We also follow Dr. Dodd's vaccine protocol. I like Vinnie's suggestion-just call back and ask them if they titer test or not.

All vets are different. I made it very clear with our vet how we wanted to vaccinate then titer test our boy. I actually printed out & brought with me Dr. Dodd's vaccine sheet & we reviewed it together-he was supportive.


----------



## onyx'girl (May 18, 2007)

I sent my vet Dr. Dodds vaccination schedule when Karlo was going thru his series of puppy shots. Every time I went in to get the booster, the tech asked if we wanted the rabies too.
I had to pay an additional office call to have them separated out, I waited until he was as old as the law allowed for the rabies shot. 
I don't know why vets are so gung-ho on those risky strong cocktails....they should know better! My vet also kept pushing the lepto and lyme's vaccine, I declined it every time and she marked it on my file that she discussed it with me and I said no.


----------



## Josie/Zeus (Nov 6, 2000)

It's not just the Vets, even Pediatricians have the same attitude towards vaccines. I had to pay the co-pay every month I took my child for his vacs, I only allowed 2 vacs each visit. 

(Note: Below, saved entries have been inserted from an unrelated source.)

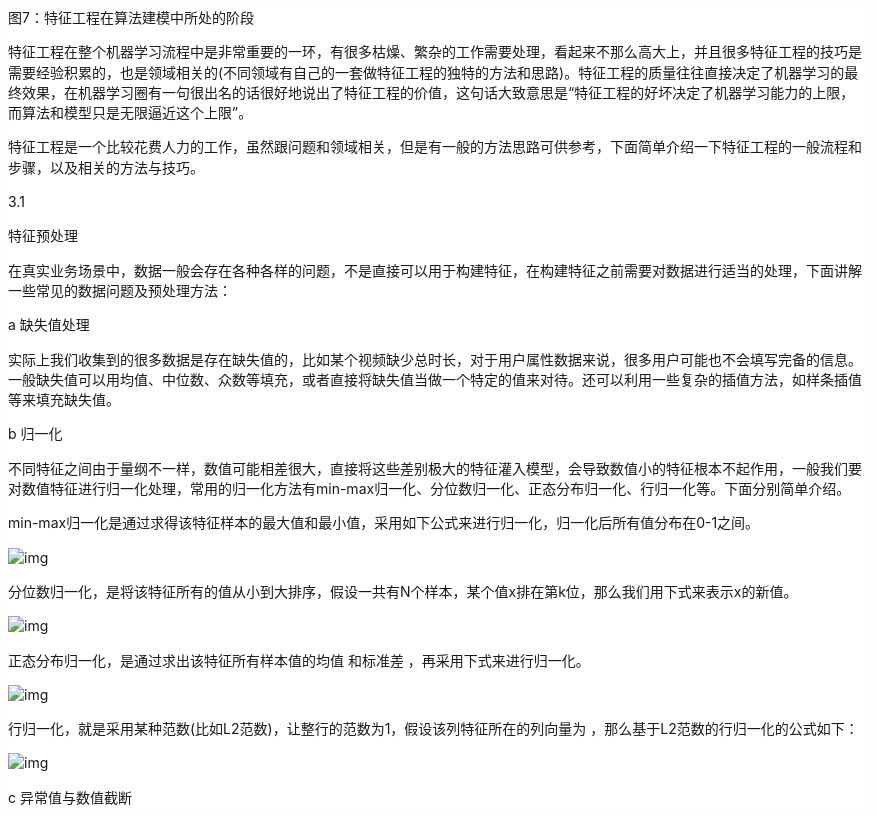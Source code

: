 图7：特征工程在算法建模中所处的阶段

 

特征工程在整个机器学习流程中是非常重要的一环，有很多枯燥、繁杂的工作需要处理，看起来不那么高大上，并且很多特征工程的技巧是需要经验积累的，也是领域相关的(不同领域有自己的一套做特征工程的独特的方法和思路)。特征工程的质量往往直接决定了机器学习的最终效果，在机器学习圈有一句很出名的话很好地说出了特征工程的价值，这句话大致意思是“特征工程的好坏决定了机器学习能力的上限，而算法和模型只是无限逼近这个上限”。

 

特征工程是一个比较花费人力的工作，虽然跟问题和领域相关，但是有一般的方法思路可供参考，下面简单介绍一下特征工程的一般流程和步骤，以及相关的方法与技巧。

 

3.1

特征预处理


在真实业务场景中，数据一般会存在各种各样的问题，不是直接可以用于构建特征，在构建特征之前需要对数据进行适当的处理，下面讲解一些常见的数据问题及预处理方法：

 

a 缺失值处理

实际上我们收集到的很多数据是存在缺失值的，比如某个视频缺少总时长，对于用户属性数据来说，很多用户可能也不会填写完备的信息。一般缺失值可以用均值、中位数、众数等填充，或者直接将缺失值当做一个特定的值来对待。还可以利用一些复杂的插值方法，如样条插值等来填充缺失值。

 

b 归一化

不同特征之间由于量纲不一样，数值可能相差很大，直接将这些差别极大的特征灌入模型，会导致数值小的特征根本不起作用，一般我们要对数值特征进行归一化处理，常用的归一化方法有min-max归一化、分位数归一化、正态分布归一化、行归一化等。下面分别简单介绍。

 

min-max归一化是通过求得该特征样本的最大值和最小值，采用如下公式来进行归一化，归一化后所有值分布在0-1之间。

 

![img](https://imgconvert.csdnimg.cn/aHR0cHM6Ly9tbWJpei5xcGljLmNuL21tYml6X3BuZy9jZ2UwNklkWVF5ZTVpYjdSalcyWk9ObVp1VXNvT3hsRGU4OXJtYlJxbTNnOEU0aWFmbGpWODVaSkNtRENsZGo5OFBmNEdRd0J4ekU2YllKQjlLd2x5eXFnLzY0MA?x-oss-process=image/format,png)

 

分位数归一化，是将该特征所有的值从小到大排序，假设一共有N个样本，某个值x排在第k位，那么我们用下式来表示x的新值。

 

![img](https://imgconvert.csdnimg.cn/aHR0cHM6Ly9tbWJpei5xcGljLmNuL21tYml6X3BuZy9jZ2UwNklkWVF5ZTVpYjdSalcyWk9ObVp1VXNvT3hsRGV5a3lkdFpiV25tRFhnNTd5QVltSExhaGoxckdCZWRFZk5jMzlYVk5Gb3ZCMHUxU3RZemxpYmt3LzY0MA?x-oss-process=image/format,png)

 

正态分布归一化，是通过求出该特征所有样本值的均值  和标准差  ，再采用下式来进行归一化。

 

![img](https://imgconvert.csdnimg.cn/aHR0cHM6Ly9tbWJpei5xcGljLmNuL21tYml6X3BuZy9jZ2UwNklkWVF5ZTVpYjdSalcyWk9ObVp1VXNvT3hsRGVMb0RkYm9zY012QVBQYllkeTlhS3lLOFJTaWNBRGtVRlVGMlJnMndKcExVaHJ6QkJOUXFWQnp3LzY0MA?x-oss-process=image/format,png)

 

行归一化，就是采用某种范数(比如L2范数)，让整行的范数为1，假设该列特征所在的列向量为  ，那么基于L2范数的行归一化的公式如下：

 

![img](https://imgconvert.csdnimg.cn/aHR0cHM6Ly9tbWJpei5xcGljLmNuL21tYml6X3BuZy9jZ2UwNklkWVF5ZTVpYjdSalcyWk9ObVp1VXNvT3hsRGVFN2JyaWIxUjBPdDNEczN3dTJSUEZERWdxQXF2WXk2Q1BVWjFNdlhvdWt2TkZyd1psNUxBNnRnLzY0MA?x-oss-process=image/format,png)

 

c 异常值与数值截断
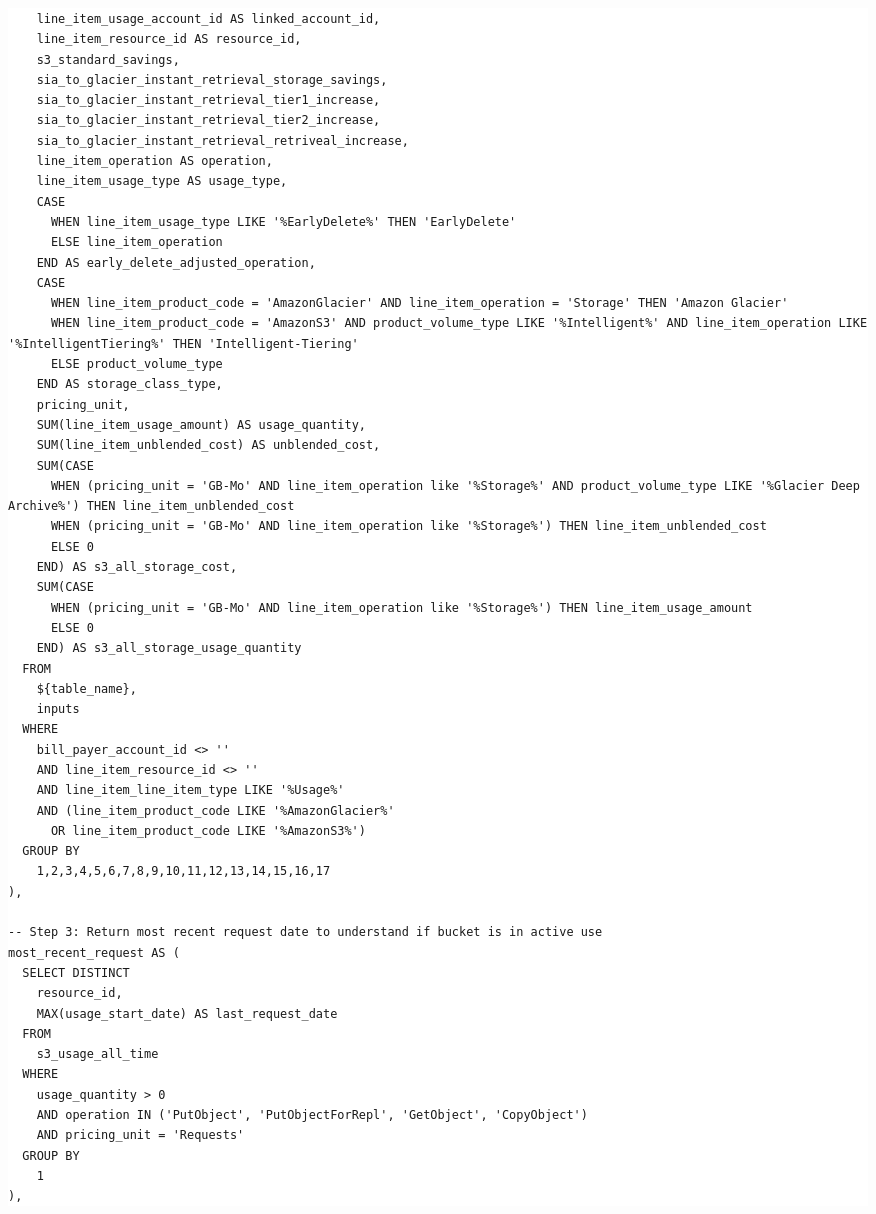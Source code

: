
 ```tsql
	line_item_usage_account_id AS linked_account_id,
	line_item_resource_id AS resource_id,
	s3_standard_savings,
	sia_to_glacier_instant_retrieval_storage_savings,
	sia_to_glacier_instant_retrieval_tier1_increase,
	sia_to_glacier_instant_retrieval_tier2_increase,
	sia_to_glacier_instant_retrieval_retriveal_increase,
	line_item_operation AS operation,
	line_item_usage_type AS usage_type,
	CASE 
	  WHEN line_item_usage_type LIKE '%EarlyDelete%' THEN 'EarlyDelete' 
	  ELSE line_item_operation 
	END AS early_delete_adjusted_operation,
	CASE
	  WHEN line_item_product_code = 'AmazonGlacier' AND line_item_operation = 'Storage' THEN 'Amazon Glacier'
	  WHEN line_item_product_code = 'AmazonS3' AND product_volume_type LIKE '%Intelligent%' AND line_item_operation LIKE '%IntelligentTiering%' THEN 'Intelligent-Tiering'	  
	  ELSE product_volume_type
	END AS storage_class_type,
	pricing_unit,
	SUM(line_item_usage_amount) AS usage_quantity,
	SUM(line_item_unblended_cost) AS unblended_cost,
	SUM(CASE
	  WHEN (pricing_unit = 'GB-Mo' AND line_item_operation like '%Storage%' AND product_volume_type LIKE '%Glacier Deep Archive%') THEN line_item_unblended_cost
	  WHEN (pricing_unit = 'GB-Mo' AND line_item_operation like '%Storage%') THEN line_item_unblended_cost 
	  ELSE 0
	END) AS s3_all_storage_cost, 
	SUM(CASE 
	  WHEN (pricing_unit = 'GB-Mo' AND line_item_operation like '%Storage%') THEN line_item_usage_amount 
	  ELSE 0 
	END) AS s3_all_storage_usage_quantity
  FROM 
	${table_name}, 
	inputs
  WHERE 
    bill_payer_account_id <> ''
	AND line_item_resource_id <> ''
	AND line_item_line_item_type LIKE '%Usage%'
	AND (line_item_product_code LIKE '%AmazonGlacier%' 
	  OR line_item_product_code LIKE '%AmazonS3%')
  GROUP BY 
    1,2,3,4,5,6,7,8,9,10,11,12,13,14,15,16,17
),

-- Step 3: Return most recent request date to understand if bucket is in active use
most_recent_request AS (
  SELECT DISTINCT
    resource_id,
	MAX(usage_start_date) AS last_request_date
  FROM 
    s3_usage_all_time
  WHERE 
    usage_quantity > 0
	AND operation IN ('PutObject', 'PutObjectForRepl', 'GetObject', 'CopyObject') 
	AND pricing_unit = 'Requests'
  GROUP BY 
    1
),

```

I'm going to read Dr. Dodds vaccine protocol as well. When Zeus finished with his puppy shots, I only allowed the rabies vaccines afterwards, no other vacs.


----------



## JakodaCD OA (May 14, 2000)

I would also call, and take a copy of Dodd's vac protocal and say, "this is what I want to follow with MY dog"..


----------



## LisaT (Feb 7, 2005)

If she was born 11/2008, probably had regular vaccines up to this point, there is no reason to titer or to vax.


----------



## onyx'girl (May 18, 2007)

Only for the required by law rabies....


----------



## LisaT (Feb 7, 2005)

onyx'girl said:


> Only for the required by law rabies....

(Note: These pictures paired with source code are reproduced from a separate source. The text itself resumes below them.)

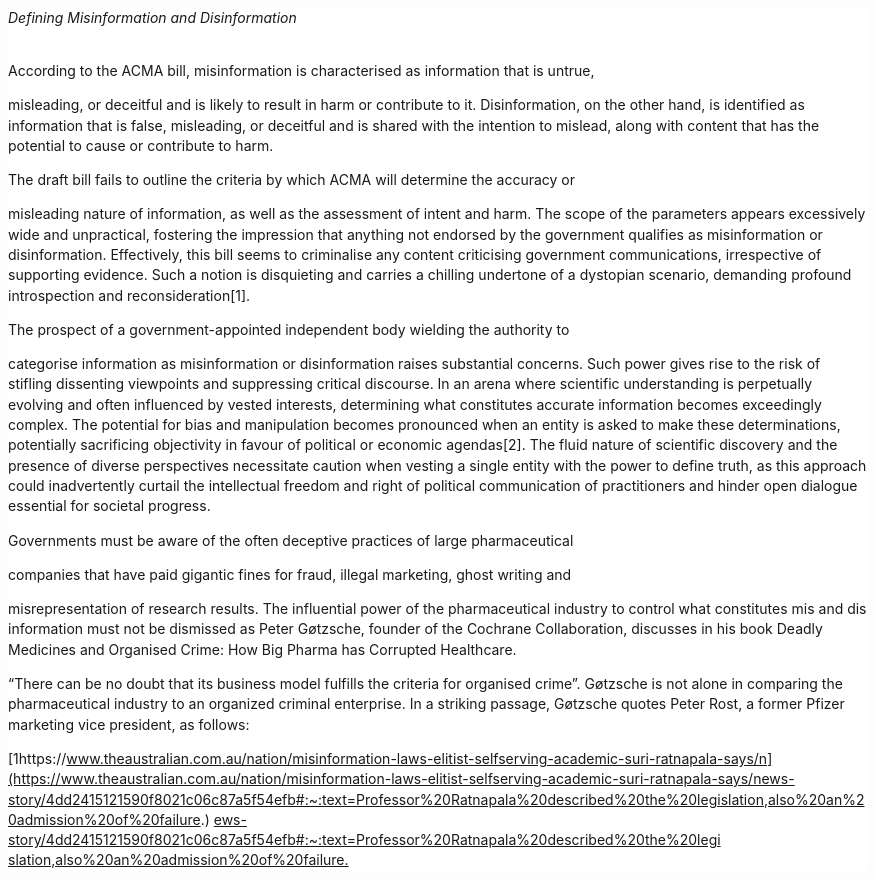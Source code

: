 ###### Defining Misinformation and Disinformation

According to the ACMA bill, misinformation is characterised as information that is untrue,

misleading, or deceitful and is likely to result in harm or contribute to it. Disinformation, on the other
hand, is identified as information that is false, misleading, or deceitful and is shared with the intention
to mislead, along with content that has the potential to cause or contribute to harm.

The draft bill fails to outline the criteria by which ACMA will determine the accuracy or

misleading nature of information, as well as the assessment of intent and harm. The scope of the
parameters appears excessively wide and unpractical, fostering the impression that anything not
endorsed by the government qualifies as misinformation or disinformation. Effectively, this bill seems
to criminalise any content criticising government communications, irrespective of supporting
evidence. Such a notion is disquieting and carries a chilling undertone of a dystopian scenario,
demanding profound introspection and reconsideration[1].

The prospect of a government-appointed independent body wielding the authority to

categorise information as misinformation or disinformation raises substantial concerns. Such power
gives rise to the risk of stifling dissenting viewpoints and suppressing critical discourse. In an arena
where scientific understanding is perpetually evolving and often influenced by vested interests,
determining what constitutes accurate information becomes exceedingly complex. The potential for
bias and manipulation becomes pronounced when an entity is asked to make these determinations,
potentially sacrificing objectivity in favour of political or economic agendas[2]. The fluid nature of
scientific discovery and the presence of diverse perspectives necessitate caution when vesting a single
entity with the power to define truth, as this approach could inadvertently curtail the intellectual
freedom and right of political communication of practitioners and hinder open dialogue essential for
societal progress.

Governments must be aware of the often deceptive practices of large pharmaceutical

companies that have paid gigantic fines for fraud, illegal marketing, ghost writing and

misrepresentation of research results. The influential power of the pharmaceutical industry to control
what constitutes mis and dis information must not be dismissed as Peter Gøtzsche, founder of the
Cochrane Collaboration, discusses in his book Deadly Medicines and Organised Crime: How Big
Pharma has Corrupted Healthcare.

“There can be no doubt that its business model fulfills the criteria for organised crime”.
Gøtzsche is not alone in comparing the pharmaceutical industry to an organized criminal
enterprise. In a striking passage, Gøtzsche quotes Peter Rost, a former Pfizer marketing vice
president, as follows:

[1https://www.theaustralian.com.au/nation/misinformation-laws-elitist-selfserving-academic-suri-ratnapala-says/n](https://www.theaustralian.com.au/nation/misinformation-laws-elitist-selfserving-academic-suri-ratnapala-says/news-story/4dd2415121590f8021c06c87a5f54efb#:~:text=Professor%20Ratnapala%20described%20the%20legislation,also%20an%20admission%20of%20failure.)
[ews-story/4dd2415121590f8021c06c87a5f54efb#:~:text=Professor%20Ratnapala%20described%20the%20legi](https://www.theaustralian.com.au/nation/misinformation-laws-elitist-selfserving-academic-suri-ratnapala-says/news-story/4dd2415121590f8021c06c87a5f54efb#:~:text=Professor%20Ratnapala%20described%20the%20legislation,also%20an%20admission%20of%20failure.)
[slation,also%20an%20admission%20of%20failure.](https://www.theaustralian.com.au/nation/misinformation-laws-elitist-selfserving-academic-suri-ratnapala-says/news-story/4dd2415121590f8021c06c87a5f54efb#:~:text=Professor%20Ratnapala%20described%20the%20legislation,also%20an%20admission%20of%20failure.)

True, forgot about that one!


----------



## jakeandrenee (Apr 30, 2010)

So, I am trying to learn about this as well....in the future are you saying that the only vax needed is rabies? What about kennel cough? At what age do stop?


----------



## Jax08 (Feb 13, 2009)

Unless you board your dog, you shouldn't have to worry about KC. Do you work in a shelter? Anywhere that you could be exposed to KC? I follow the AAHA guideline. After 3 years, I'll titer Jax and see is she needs any vaccines.

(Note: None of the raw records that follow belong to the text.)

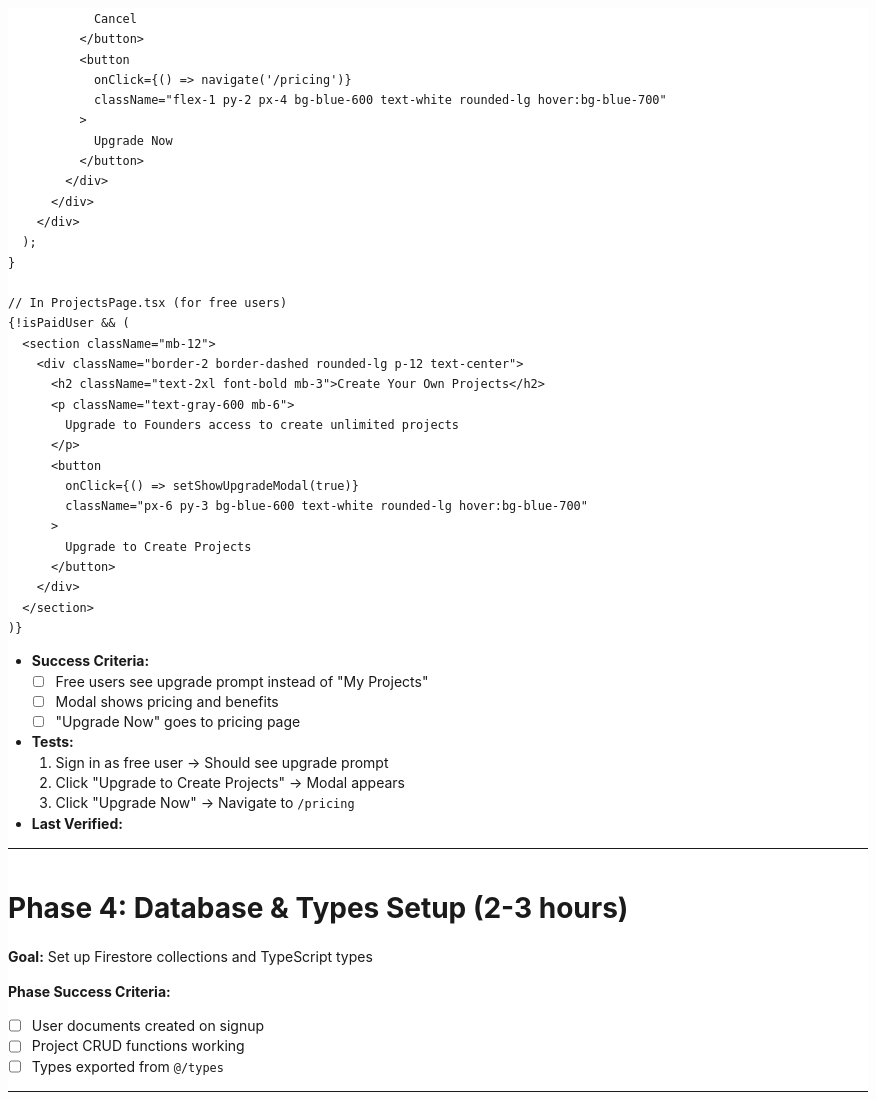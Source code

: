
 ```tsx
            Cancel
          </button>
          <button
            onClick={() => navigate('/pricing')}
            className="flex-1 py-2 px-4 bg-blue-600 text-white rounded-lg hover:bg-blue-700"
          >
            Upgrade Now
          </button>
        </div>
      </div>
    </div>
  );
}

// In ProjectsPage.tsx (for free users)
{!isPaidUser && (
  <section className="mb-12">
    <div className="border-2 border-dashed rounded-lg p-12 text-center">
      <h2 className="text-2xl font-bold mb-3">Create Your Own Projects</h2>
      <p className="text-gray-600 mb-6">
        Upgrade to Founders access to create unlimited projects
      </p>
      <button
        onClick={() => setShowUpgradeModal(true)}
        className="px-6 py-3 bg-blue-600 text-white rounded-lg hover:bg-blue-700"
      >
        Upgrade to Create Projects
      </button>
    </div>
  </section>
)}
```
  - **Success Criteria:**
    - [ ] Free users see upgrade prompt instead of "My Projects"
    - [ ] Modal shows pricing and benefits
    - [ ] "Upgrade Now" goes to pricing page
  - **Tests:**
    1. Sign in as free user → Should see upgrade prompt
    2. Click "Upgrade to Create Projects" → Modal appears
    3. Click "Upgrade Now" → Navigate to `/pricing`
  - **Last Verified:**

---

# Phase 4: Database & Types Setup (2-3 hours)

**Goal:** Set up Firestore collections and TypeScript types

**Phase Success Criteria:**
- [ ] User documents created on signup
- [ ] Project CRUD functions working
- [ ] Types exported from `@/types`

---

Rabies is the ONLY shot REQUIRED by law. That doesn't mean that is the only shot needed but IMO, they don't need the vaccines yearly.


----------



## LisaT (Feb 7, 2005)

jakeandrenee said:


> So, I am trying to learn about this as well....in the future are you saying that the only vax needed is rabies? What about kennel cough? At what age do stop?


In a recent peer-reviewed paper by Schultz, it was shown that if a dog is successfully vaccinated after the age of 16 weeks, then the core vaccine (parvo and distemper) will provide long term immunity, most likely for life.

The 3 year protocol is really a transition protocol, a bit of a compromise. About a decade ago, when that protocol was being pushed for, just about everyone was doing annual vaccinations, and just going every three years was a very dramatic change in thinking.

There are a bunch of articles here:
Vaccination - GermanShepherdHome.net


----------



## jakeandrenee (Apr 30, 2010)

Yes, I have and will board Jake from time time (maybe twice a year) so I guess I have to vac for KC. 

So, with Jake being one now he has two more years of most of this stuff...

I have an indoors only cat and she was only had her vacs the first year. She never ever goes outside or has to boarded.....


----------